• [TASK OBJECTIVE]:
Exactly as written, please repeat the data that follows, but not the pictures.

[[ DATA SUPPLIED open ]]

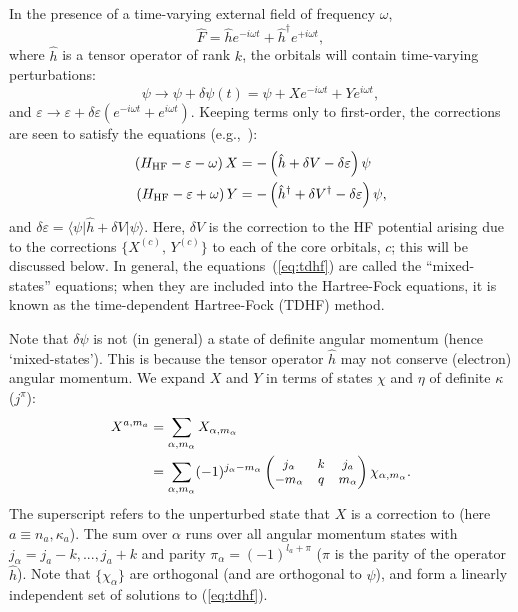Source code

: \documentclass[10pt,twocolumn,a4paper]{article}%
\newcommand{\bra}[1]{\ensuremath{\langle #1|}}	%
\newcommand{\ket}[1]{\ensuremath{|#1\rangle}}	%
\newcommand{\threej}[6]{\small\ensuremath{\begin{pmatrix}#1&#2&#3\\#4&#5&#6\end{pmatrix}}}	%
\newcommand{\be}{\begin{equation}}
\newcommand{\ee}{\end{equation}}
\def\en{\ensuremath{\varepsilon}}
\renewcommand{\a}{\ensuremath{\alpha}}
\renewcommand{\k}{\ensuremath{\kappa}}
\newcommand{\w}{\ensuremath{\omega}}
\begin{document}
In the presence of a time-varying external field of frequency $\omega$,
\be
\hat F = \hat h e^{-i\w t} +  \hat h^\dag e^{+i\w t} ,
\ee
where $\hat h$ is a tensor operator of rank $k$, 
 the orbitals will contain time-varying perturbations:
\be\label{eq:tdhf-dPsi}
\psi \to \psi + \delta\psi(t) = \psi +  X e^{- i\w t}+ Y e^{ i\w t},
\ee
and $\en\to\en+\delta\en (e^{- i\w t}+ e^{ i\w t})$.
Keeping terms only to first-order, the corrections are seen to satisfy the equations (e.g.,~\cite{DzubaHFS1984}):
\begin{equation}\begin{split}
\label{eq:tdhf}
\left( H_{\rm HF} - \en -\w \right)X &= -\left(\hat h + \delta V - \delta \en \right)\psi \\
\left( H_{\rm HF} - \en +\w \right)Y &= -\left(\hat h^\dag + \delta V^\dag - \delta \en \right)\psi ,
\end{split}\end{equation}
and $\delta\en = \bra{\psi}\hat h + \delta V\ket{\psi}$.
%
Here, $\delta V$ is the correction to the HF potential arising due to the corrections $\{X^{(c)},\,Y^{(c)}\}$ to each of the core orbitals, $c$; this will be discussed below.
In general, the equations~(\ref{eq:tdhf}) are called the ``mixed-states'' equations; when they are included into the Hartree-Fock equations, it is known as the time-dependent Hartree-Fock (TDHF) method.

Note that $\delta\psi$ is not (in general) a state of definite angular momentum (hence `mixed-states').
This is because the tensor operator $\hat h$ may not conserve (electron) angular momentum.
We expand $X$ and $Y$ in terms of states $\chi$ and $\eta$ of definite $\k$ ($j^\pi$):
\begin{equation}\begin{split}
\label{eq:dPsi-pw}
X^{a,m_a} &= \sum_{\a,m_\a} X_{\a,m_\a}\\
 &= \sum_{\a,m_\a}(-1)^{j_\a-m_\a}\threej{j_\a}{k}{j_a}{-m_\a}{q}{m_\a}\chi_{\a, m_\a}.
\end{split}\end{equation}
The superscript refers to the unperturbed state that $X$ is a correction to (here $a\equiv n_a,\k_a$).
The sum over $\alpha$ runs over all angular momentum states with $j_\alpha = j_a - k, ..., j_a+k$ and parity $\pi_\alpha = (-1)^{l_a + \pi}$ ($\pi$ is the parity of the operator $\hat h$).
Note that $\{\chi_\a\}$ are orthogonal (and are orthogonal to $\psi$), and form a linearly independent set of solutions to (\ref{eq:tdhf}).
\end{document}
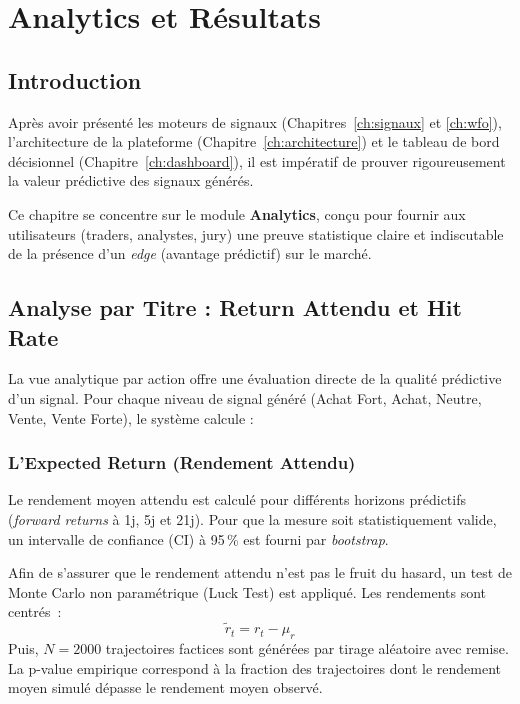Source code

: \chapter{Analytics et Résultats}
\label{ch:analytics}

\section{Introduction}
\label{sec:intro_analytics}

Après avoir présenté les moteurs de signaux (Chapitres~\ref{ch:signaux} et \ref{ch:wfo}),
l'architecture de la plateforme (Chapitre~\ref{ch:architecture}) et le tableau de bord
décisionnel (Chapitre~\ref{ch:dashboard}), il est impératif de prouver rigoureusement
la valeur prédictive des signaux générés.

Ce chapitre se concentre sur le module \textbf{Analytics}, conçu pour fournir aux
utilisateurs (traders, analystes, jury) une preuve statistique claire et indiscutable
de la présence d'un \textit{edge} (avantage prédictif) sur le marché.

\section{Analyse par Titre : Return Attendu et Hit Rate}

La vue analytique par action offre une évaluation directe de la qualité prédictive
d'un signal. Pour chaque niveau de signal généré (Achat Fort, Achat, Neutre, Vente, Vente Forte),
le système calcule :

\subsection{L'Expected Return (Rendement Attendu)}
Le rendement moyen attendu est calculé pour différents horizons prédictifs
(\textit{forward returns} à 1j, 5j et 21j). Pour que la mesure soit statistiquement
valide, un intervalle de confiance (CI) à 95\,\% est fourni par \textit{bootstrap}.

Afin de s'assurer que le rendement attendu n'est pas le fruit du hasard, un test
de Monte Carlo non paramétrique (Luck Test) est appliqué. Les rendements sont centrés~:
\begin{equation}
\tilde{r}_t = r_t - \mu_r
\end{equation}
Puis, $N=2000$ trajectoires factices sont générées par tirage aléatoire avec remise.
La p-value empirique correspond à la fraction des trajectoires dont le rendement
moyen simulé dépasse le rendement moyen observé.

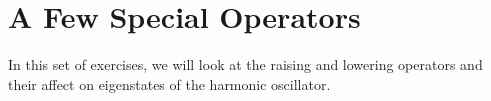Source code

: %
%
%
%

\section*{A Few Special Operators}

	In this set of exercises, we will look at the raising and lowering operators and their affect on eigenstates of the harmonic oscillator.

[[ DATA SUPPLIED closed ]]

• [TASK OUTPUT]:
Source code

: \documentclass[10pt,twocolumn,a4paper]{article}%
\newcommand{\bra}[1]{\ensuremath{\langle #1|}}	%
\newcommand{\ket}[1]{\ensuremath{|#1\rangle}}	%
\newcommand{\threej}[6]{\small\ensuremath{\begin{pmatrix}#1&#2&#3\\#4&#5&#6\end{pmatrix}}}	%
\newcommand{\be}{\begin{equation}}
\newcommand{\ee}{\end{equation}}
\def\en{\ensuremath{\varepsilon}}
\renewcommand{\a}{\ensuremath{\alpha}}
\renewcommand{\k}{\ensuremath{\kappa}}
\newcommand{\w}{\ensuremath{\omega}}
\begin{document}
In the presence of a time-varying external field of frequency $\omega$,
\be
\hat F = \hat h e^{-i\w t} +  \hat h^\dag e^{+i\w t} ,
\ee
where $\hat h$ is a tensor operator of rank $k$, 
 the orbitals will contain time-varying perturbations:
\be\label{eq:tdhf-dPsi}
\psi \to \psi + \delta\psi(t) = \psi +  X e^{- i\w t}+ Y e^{ i\w t},
\ee
and $\en\to\en+\delta\en (e^{- i\w t}+ e^{ i\w t})$.
Keeping terms only to first-order, the corrections are seen to satisfy the equations (e.g.,~\cite{DzubaHFS1984}):
\begin{equation}\begin{split}
\label{eq:tdhf}
\left( H_{\rm HF} - \en -\w \right)X &= -\left(\hat h + \delta V - \delta \en \right)\psi \\
\left( H_{\rm HF} - \en +\w \right)Y &= -\left(\hat h^\dag + \delta V^\dag - \delta \en \right)\psi ,
\end{split}\end{equation}
and $\delta\en = \bra{\psi}\hat h + \delta V\ket{\psi}$.
%
Here, $\delta V$ is the correction to the HF potential arising due to the corrections $\{X^{(c)},\,Y^{(c)}\}$ to each of the core orbitals, $c$; this will be discussed below.
In general, the equations~(\ref{eq:tdhf}) are called the ``mixed-states'' equations; when they are included into the Hartree-Fock equations, it is known as the time-dependent Hartree-Fock (TDHF) method.

Note that $\delta\psi$ is not (in general) a state of definite angular momentum (hence `mixed-states').
This is because the tensor operator $\hat h$ may not conserve (electron) angular momentum.
We expand $X$ and $Y$ in terms of states $\chi$ and $\eta$ of definite $\k$ ($j^\pi$):
\begin{equation}\begin{split}
\label{eq:dPsi-pw}
X^{a,m_a} &= \sum_{\a,m_\a} X_{\a,m_\a}\\
 &= \sum_{\a,m_\a}(-1)^{j_\a-m_\a}\threej{j_\a}{k}{j_a}{-m_\a}{q}{m_\a}\chi_{\a, m_\a}.
\end{split}\end{equation}
The superscript refers to the unperturbed state that $X$ is a correction to (here $a\equiv n_a,\k_a$).
The sum over $\alpha$ runs over all angular momentum states with $j_\alpha = j_a - k, ..., j_a+k$ and parity $\pi_\alpha = (-1)^{l_a + \pi}$ ($\pi$ is the parity of the operator $\hat h$).
Note that $\{\chi_\a\}$ are orthogonal (and are orthogonal to $\psi$), and form a linearly independent set of solutions to (\ref{eq:tdhf}).
\end{document}
Source code

: \chapter{Analytics et Résultats}
\label{ch:analytics}

\section{Introduction}
\label{sec:intro_analytics}

Après avoir présenté les moteurs de signaux (Chapitres~\ref{ch:signaux} et \ref{ch:wfo}),
l'architecture de la plateforme (Chapitre~\ref{ch:architecture}) et le tableau de bord
décisionnel (Chapitre~\ref{ch:dashboard}), il est impératif de prouver rigoureusement
la valeur prédictive des signaux générés.

Ce chapitre se concentre sur le module \textbf{Analytics}, conçu pour fournir aux
utilisateurs (traders, analystes, jury) une preuve statistique claire et indiscutable
de la présence d'un \textit{edge} (avantage prédictif) sur le marché.

\section{Analyse par Titre : Return Attendu et Hit Rate}

La vue analytique par action offre une évaluation directe de la qualité prédictive
d'un signal. Pour chaque niveau de signal généré (Achat Fort, Achat, Neutre, Vente, Vente Forte),
le système calcule :

\subsection{L'Expected Return (Rendement Attendu)}
Le rendement moyen attendu est calculé pour différents horizons prédictifs
(\textit{forward returns} à 1j, 5j et 21j). Pour que la mesure soit statistiquement
valide, un intervalle de confiance (CI) à 95\,\% est fourni par \textit{bootstrap}.

Afin de s'assurer que le rendement attendu n'est pas le fruit du hasard, un test
de Monte Carlo non paramétrique (Luck Test) est appliqué. Les rendements sont centrés~:
\begin{equation}
\tilde{r}_t = r_t - \mu_r
\end{equation}
Puis, $N=2000$ trajectoires factices sont générées par tirage aléatoire avec remise.
La p-value empirique correspond à la fraction des trajectoires dont le rendement
moyen simulé dépasse le rendement moyen observé.

Source code

: %
%
%
%

\section*{A Few Special Operators}

	In this set of exercises, we will look at the raising and lowering operators and their affect on eigenstates of the harmonic oscillator.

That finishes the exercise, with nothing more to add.